Edith here, and it’s March! Not sure quite how that happened so fast this year, but let’s
march through our Wednesdays together this month. Today I want to know how each Wicked plans to march forward into spring. Many of us have been pretty much holed up during the winter, ignoring the weather and doing some concentrated writing. But spring will launch later this month. How do your work habits change in the spring? Do you get itching to plow both the ground and the fertile soil of your imagination? Do you start working out on your porch or taking more sunny plotting walks? What one step will you take differently this month?
Liz: I’m so excited it’s almost spring! The biggest difference this month for me? I’ll have turned my book in so won’t be working on a crazy deadline while trying to do a million other things! Seriously, this entire winter has been crazy and I’m not sorry to see it go (well, I’m never sorry to see winter go). But I think once I catch up on a few things, I’m going to get myself onto a more serious writing schedule. Probably early in the morning, maybe outside if I can manage it. I’ve let a lot of my routines go during a difficult few months, and need to get them back.
Edith: We’re all pulling for you, Liz! For me, I’m just looking forward to taking any steps. I’ve had a tough first month post-knee surgery, and when I tried to do a slightly tiny bit longer slow walk on the weekend it really messed me up. But I find all the light in the sky, the sounds of birds again, and the crocuses and daffodils poking their green shoots up out of the cold ground inspiring and stimulating. I know I won’t be able to garden again until the weather really warms up, so I’m going to use that inspiration to finish a first draft this month, and hopefully be able to march lots better before April, too. I’m also, of course, marching toward my double release – When the Grits Hit the Fan on March 28, followed closely by Called to Justice on April 8!
Sherry: It’s been spring most of the winter here in Northern Virginia. My hydrangeas are leafing out, windows have been open, and I’ve spent a lot of time outside. I’m starting out March with my mom and family in Florida celebrating her 90th birthday today. After that I’ll be gearing up for the release of A Good Day To Buy (shameless self promotion warning — it’s available for pre-orders right now) on April 25th. It’s always an exciting and nerve-racking time!
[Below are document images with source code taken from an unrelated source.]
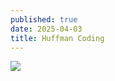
 ```yaml
---
published: true
date: 2025-04-03
title: Huffman Coding
---
```

![](https://neosahadeo.github.io/journal/images/articles/screenshot_1.png)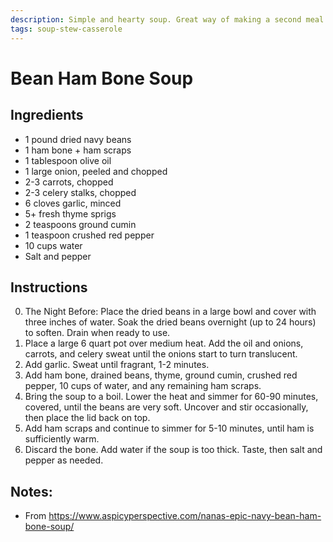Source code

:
 ```yaml
---
description: Simple and hearty soup. Great way of making a second meal out of spiral-sliced ham.
tags: soup-stew-casserole
---
```


# Bean Ham Bone Soup

## Ingredients

- 1 pound dried navy beans
- 1 ham bone + ham scraps
- 1 tablespoon olive oil
- 1 large onion, peeled and chopped
- 2-3 carrots, chopped
- 2-3 celery stalks, chopped
- 6 cloves garlic, minced
- 5+ fresh thyme sprigs
- 2 teaspoons ground cumin
- 1 teaspoon crushed red pepper
- 10 cups water
- Salt and pepper

## Instructions

0. The Night Before: Place the dried beans in a large bowl and cover with three inches of water. Soak the dried beans overnight (up to 24 hours) to soften. Drain when ready to use.
1. Place a large 6 quart pot over medium heat. Add the oil and onions, carrots, and celery sweat until the onions start to turn translucent.
2. Add garlic. Sweat until fragrant, 1-2 minutes.
3. Add ham bone, drained beans, thyme, ground cumin, crushed red pepper, 10 cups of water, and any remaining ham scraps.
4. Bring the soup to a boil. Lower the heat and simmer for 60-90 minutes, covered, until the beans are very soft. Uncover and stir occasionally, then place the lid back on top.
5. Add ham scraps and continue to simmer for 5-10 minutes, until ham is sufficiently warm.
6. Discard the bone. Add water if the soup is too thick. Taste, then salt and pepper as needed.

## Notes:

- From <https://www.aspicyperspective.com/nanas-epic-navy-bean-ham-bone-soup/>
Barb: Happy birthday to your mom, Sherry. She is one of the Wickeds’ most stalwart fans. Like Liz, I should be turning in my book soon, the sixth Maine Clambake Mystery, Stowed Away. Then, for some insane reason, this spring I’m doing eight appearances in five weeks. Four are conferences that require pre-registration: the Maine Crime Wave, Malice Domestic, Muse and the Marketplace, (where I’m teaching a class, Four Lies People Will Tell You about Marketing Your Novel ) and the Massachusetts Library Association Conference. Four are at bookstores. Various combinations of the Wickeds will be at all of the bookstore events, and we’ll all be together in Nashua, NH on April 19 and in Bethesda, MD the Thursday night before Malice. For those of you who are coming in early for the conference, we’d love to see you there! You can always find my events on my website here. It’s going to be a crazy spring, but I’m very much looking forward to it.
Jessie: Unlike the rest of you I have no plans. Living in northern New England teaches you that spring will break your heart. Just when the daffodils poke their heads up through cold cracks in the earth a foot of snow covers them and makes you wonder if you’ll see them again. So I don’t plan for spring; I prefer to sneak up on it when it isn’t looking. I ease out through the door on a sunny day and perch gingerly on the porch swing to eat my lunch in the warmth of a sunbeam and hope not to jinx things. I peek at the lengthening days with the barest of glances so as not to scare them off. I whisper to my family the first time I notice there is no frost on the grass in the morning. I’ll make plans come summer.
Julie: This winter has let us taste spring a couple of times, and I am forever grateful for that. Last week it got close to 70. Delightful. Of course, here in New England once it hits 40 we take off our hats and scarves and unzip our coats. I have a lot to work on book wise, but can’t wait for windows to be open.
Readers: What changes for you with the onset of spring? How do you march differently?